- [Exercise goal]: Search the records for the string "boss", and show each line where it appears.

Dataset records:
=====
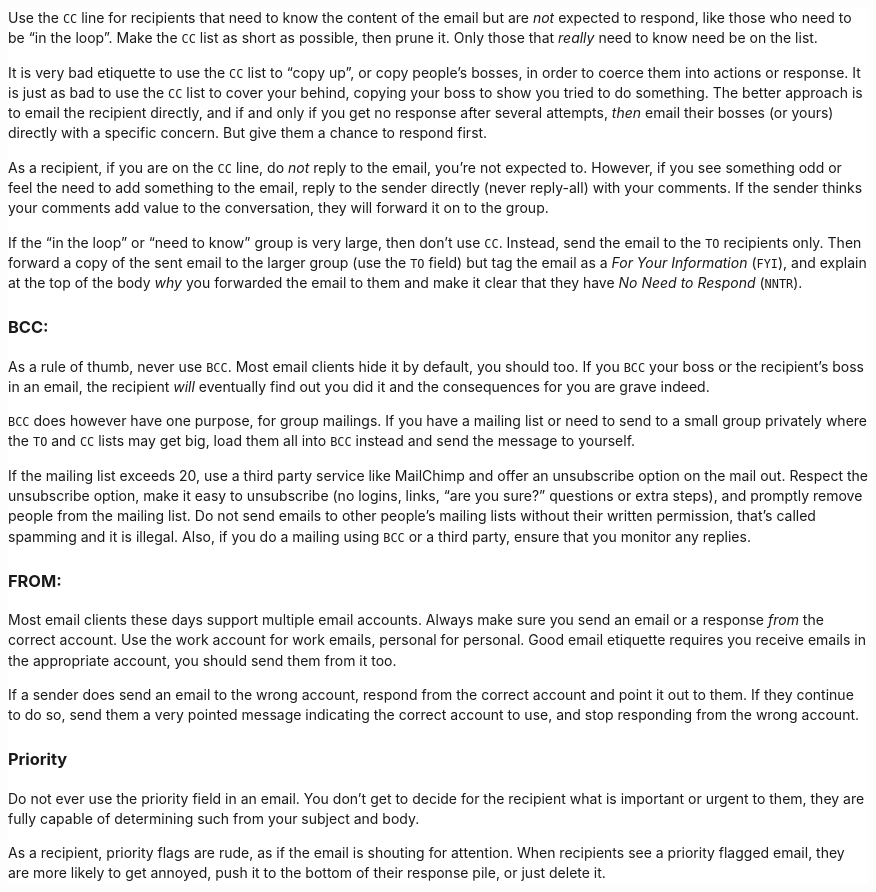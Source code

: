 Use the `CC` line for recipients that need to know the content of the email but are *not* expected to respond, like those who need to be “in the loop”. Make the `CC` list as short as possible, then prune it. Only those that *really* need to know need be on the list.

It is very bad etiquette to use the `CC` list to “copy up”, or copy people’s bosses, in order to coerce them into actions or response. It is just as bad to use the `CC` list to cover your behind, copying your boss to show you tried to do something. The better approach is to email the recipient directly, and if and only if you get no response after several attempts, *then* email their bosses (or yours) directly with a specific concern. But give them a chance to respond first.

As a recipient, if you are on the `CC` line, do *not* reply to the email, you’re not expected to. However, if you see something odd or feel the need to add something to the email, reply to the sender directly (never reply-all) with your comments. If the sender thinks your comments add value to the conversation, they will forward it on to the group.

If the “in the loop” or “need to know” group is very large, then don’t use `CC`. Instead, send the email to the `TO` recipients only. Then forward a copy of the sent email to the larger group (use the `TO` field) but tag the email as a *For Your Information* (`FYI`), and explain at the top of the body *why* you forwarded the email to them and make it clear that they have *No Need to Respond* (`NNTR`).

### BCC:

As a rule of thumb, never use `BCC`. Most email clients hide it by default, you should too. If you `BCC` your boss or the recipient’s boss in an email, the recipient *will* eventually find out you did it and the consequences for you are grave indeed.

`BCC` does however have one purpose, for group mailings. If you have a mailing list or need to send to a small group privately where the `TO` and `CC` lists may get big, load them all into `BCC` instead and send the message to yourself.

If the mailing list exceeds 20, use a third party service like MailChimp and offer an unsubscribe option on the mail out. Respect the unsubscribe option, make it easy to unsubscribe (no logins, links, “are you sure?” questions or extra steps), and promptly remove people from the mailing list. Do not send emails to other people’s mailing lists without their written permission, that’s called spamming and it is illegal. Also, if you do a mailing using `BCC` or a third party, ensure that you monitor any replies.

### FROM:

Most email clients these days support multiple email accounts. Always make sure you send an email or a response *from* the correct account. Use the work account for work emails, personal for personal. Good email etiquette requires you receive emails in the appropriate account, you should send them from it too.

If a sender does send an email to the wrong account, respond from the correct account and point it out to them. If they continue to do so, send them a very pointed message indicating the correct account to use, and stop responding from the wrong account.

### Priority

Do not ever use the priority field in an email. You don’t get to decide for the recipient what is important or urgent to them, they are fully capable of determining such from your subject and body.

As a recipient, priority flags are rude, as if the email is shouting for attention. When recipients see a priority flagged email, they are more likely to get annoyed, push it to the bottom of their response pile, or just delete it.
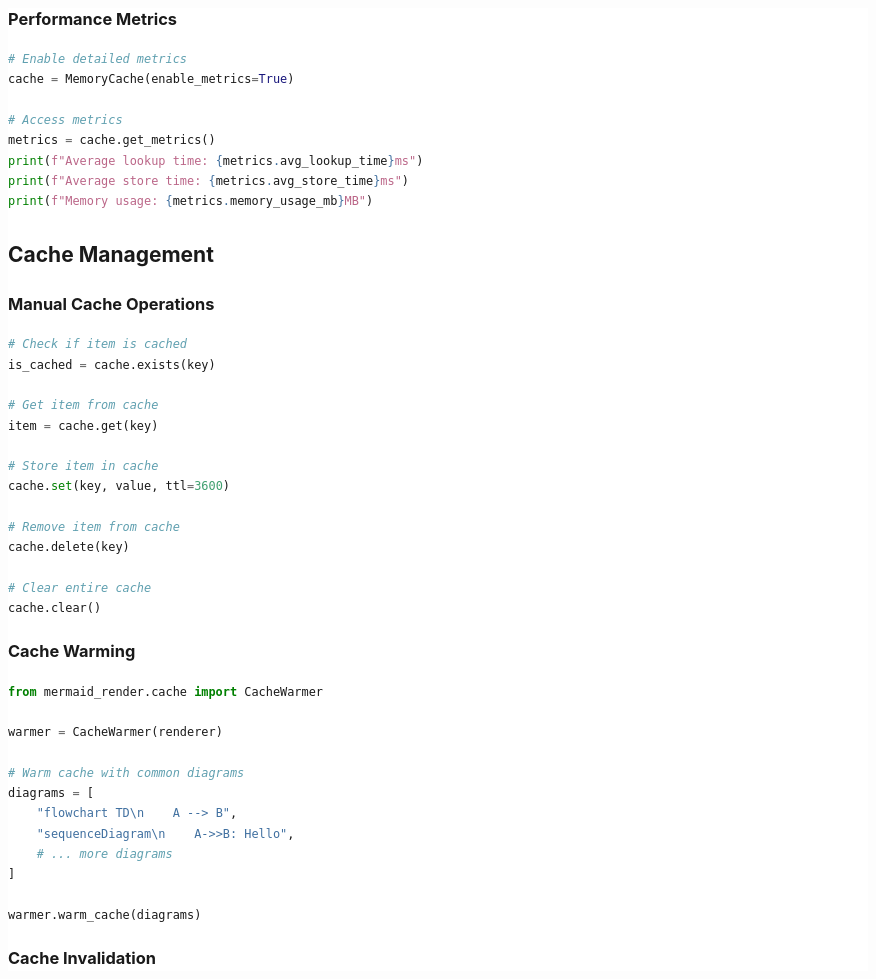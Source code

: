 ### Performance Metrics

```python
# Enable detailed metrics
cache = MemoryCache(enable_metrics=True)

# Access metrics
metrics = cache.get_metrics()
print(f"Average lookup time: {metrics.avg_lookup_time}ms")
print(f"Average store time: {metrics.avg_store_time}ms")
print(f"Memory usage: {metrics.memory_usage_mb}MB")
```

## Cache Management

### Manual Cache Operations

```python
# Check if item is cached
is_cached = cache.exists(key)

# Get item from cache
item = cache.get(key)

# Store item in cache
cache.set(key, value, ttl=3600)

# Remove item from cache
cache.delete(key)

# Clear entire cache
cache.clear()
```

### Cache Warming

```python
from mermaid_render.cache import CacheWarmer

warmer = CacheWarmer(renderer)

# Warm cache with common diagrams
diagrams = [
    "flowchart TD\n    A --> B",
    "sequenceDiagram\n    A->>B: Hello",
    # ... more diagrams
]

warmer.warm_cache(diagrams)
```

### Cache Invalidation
=====
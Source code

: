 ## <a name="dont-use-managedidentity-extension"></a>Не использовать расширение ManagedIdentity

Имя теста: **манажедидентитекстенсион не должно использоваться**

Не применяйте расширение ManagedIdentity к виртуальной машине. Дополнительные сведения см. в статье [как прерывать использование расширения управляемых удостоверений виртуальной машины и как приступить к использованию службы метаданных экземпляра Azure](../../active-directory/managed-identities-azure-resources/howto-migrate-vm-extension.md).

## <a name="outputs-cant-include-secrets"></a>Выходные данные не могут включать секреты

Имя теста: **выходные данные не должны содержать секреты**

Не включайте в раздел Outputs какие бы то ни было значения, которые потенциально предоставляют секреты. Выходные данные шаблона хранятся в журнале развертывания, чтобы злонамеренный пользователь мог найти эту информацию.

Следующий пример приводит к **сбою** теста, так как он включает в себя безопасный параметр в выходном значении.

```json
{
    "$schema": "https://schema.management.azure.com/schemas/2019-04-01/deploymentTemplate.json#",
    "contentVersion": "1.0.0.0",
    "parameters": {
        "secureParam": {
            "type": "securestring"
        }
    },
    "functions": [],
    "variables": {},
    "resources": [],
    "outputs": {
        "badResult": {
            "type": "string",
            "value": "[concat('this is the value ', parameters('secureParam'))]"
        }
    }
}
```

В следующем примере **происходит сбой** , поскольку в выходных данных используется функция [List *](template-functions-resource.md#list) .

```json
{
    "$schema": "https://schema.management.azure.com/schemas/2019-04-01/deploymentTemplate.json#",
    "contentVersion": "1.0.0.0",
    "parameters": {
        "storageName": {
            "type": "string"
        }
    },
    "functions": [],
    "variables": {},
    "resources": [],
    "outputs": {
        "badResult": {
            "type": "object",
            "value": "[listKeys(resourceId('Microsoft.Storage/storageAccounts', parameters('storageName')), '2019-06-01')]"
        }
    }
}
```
=====
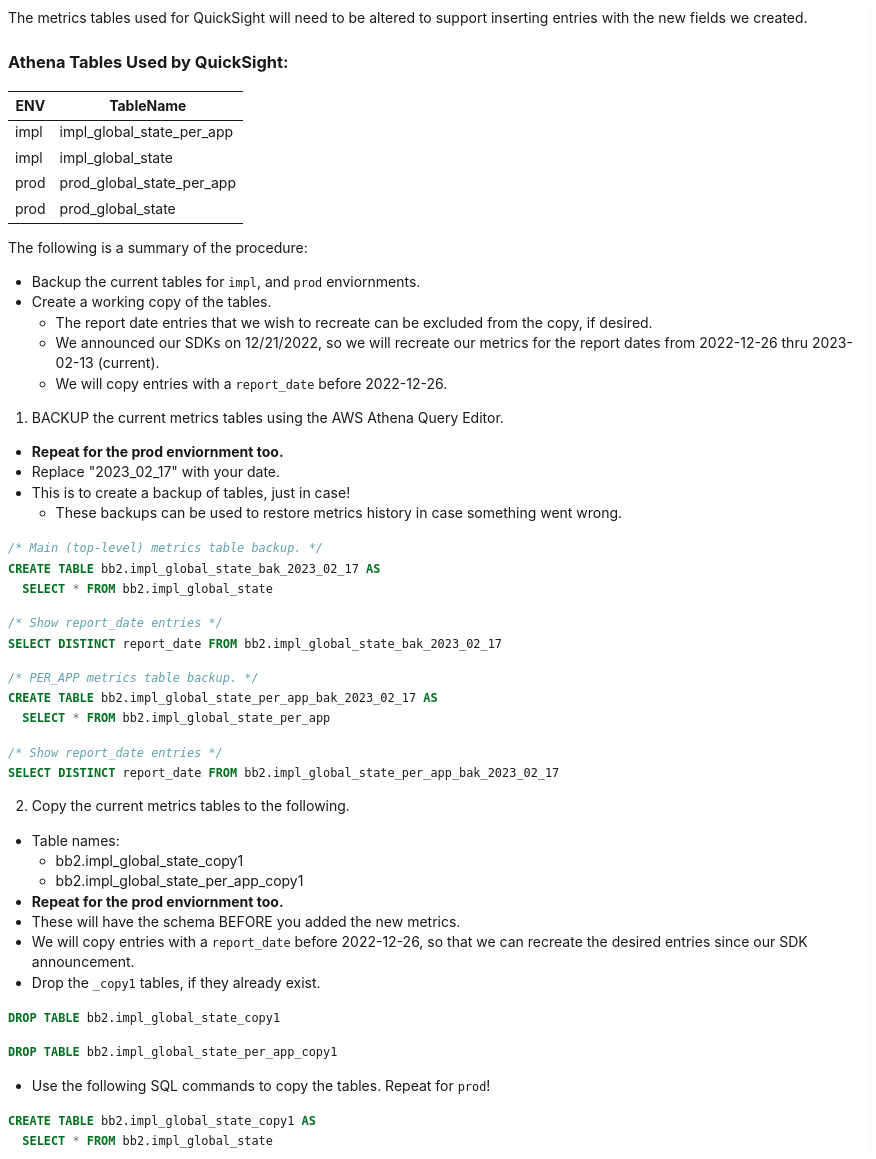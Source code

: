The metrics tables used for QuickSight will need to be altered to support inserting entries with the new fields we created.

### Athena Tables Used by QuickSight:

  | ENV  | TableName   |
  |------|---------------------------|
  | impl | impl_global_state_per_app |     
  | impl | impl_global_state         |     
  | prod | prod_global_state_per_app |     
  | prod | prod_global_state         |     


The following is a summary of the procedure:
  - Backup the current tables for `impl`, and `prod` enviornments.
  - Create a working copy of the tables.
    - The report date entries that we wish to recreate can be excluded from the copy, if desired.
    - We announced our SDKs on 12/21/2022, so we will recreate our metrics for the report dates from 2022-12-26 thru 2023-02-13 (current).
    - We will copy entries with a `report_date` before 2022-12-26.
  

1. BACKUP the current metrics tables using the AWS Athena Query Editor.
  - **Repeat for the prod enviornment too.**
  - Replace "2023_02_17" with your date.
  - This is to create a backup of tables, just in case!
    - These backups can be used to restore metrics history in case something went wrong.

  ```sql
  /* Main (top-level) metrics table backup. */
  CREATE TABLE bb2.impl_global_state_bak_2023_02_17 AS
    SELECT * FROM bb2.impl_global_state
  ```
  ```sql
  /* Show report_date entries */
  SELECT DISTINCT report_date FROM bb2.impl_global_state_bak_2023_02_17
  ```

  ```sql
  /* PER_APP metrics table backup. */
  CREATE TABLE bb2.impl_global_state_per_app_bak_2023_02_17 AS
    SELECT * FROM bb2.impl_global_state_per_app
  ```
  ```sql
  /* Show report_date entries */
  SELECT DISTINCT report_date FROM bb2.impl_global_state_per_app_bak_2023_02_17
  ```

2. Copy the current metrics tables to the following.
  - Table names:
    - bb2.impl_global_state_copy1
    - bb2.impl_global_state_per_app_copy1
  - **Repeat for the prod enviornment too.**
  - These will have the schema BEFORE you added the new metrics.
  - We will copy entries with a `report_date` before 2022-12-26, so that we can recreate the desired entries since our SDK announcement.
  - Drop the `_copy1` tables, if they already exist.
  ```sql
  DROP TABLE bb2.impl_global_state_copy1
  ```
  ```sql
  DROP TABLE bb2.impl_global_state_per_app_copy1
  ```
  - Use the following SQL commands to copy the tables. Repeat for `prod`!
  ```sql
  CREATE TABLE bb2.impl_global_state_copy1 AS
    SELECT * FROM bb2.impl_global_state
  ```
=====
- [Solution]:
It is very bad etiquette to use the `CC` list to “copy up”, or copy people’s bosses, in order to coerce them into actions or response. It is just as bad to use the `CC` list to cover your behind, copying your boss to show you tried to do something. The better approach is to email the recipient directly, and if and only if you get no response after several attempts, *then* email their bosses (or yours) directly with a specific concern. But give them a chance to respond first.
As a rule of thumb, never use `BCC`. Most email clients hide it by default, you should too. If you `BCC` your boss or the recipient’s boss in an email, the recipient *will* eventually find out you did it and the consequences for you are grave indeed.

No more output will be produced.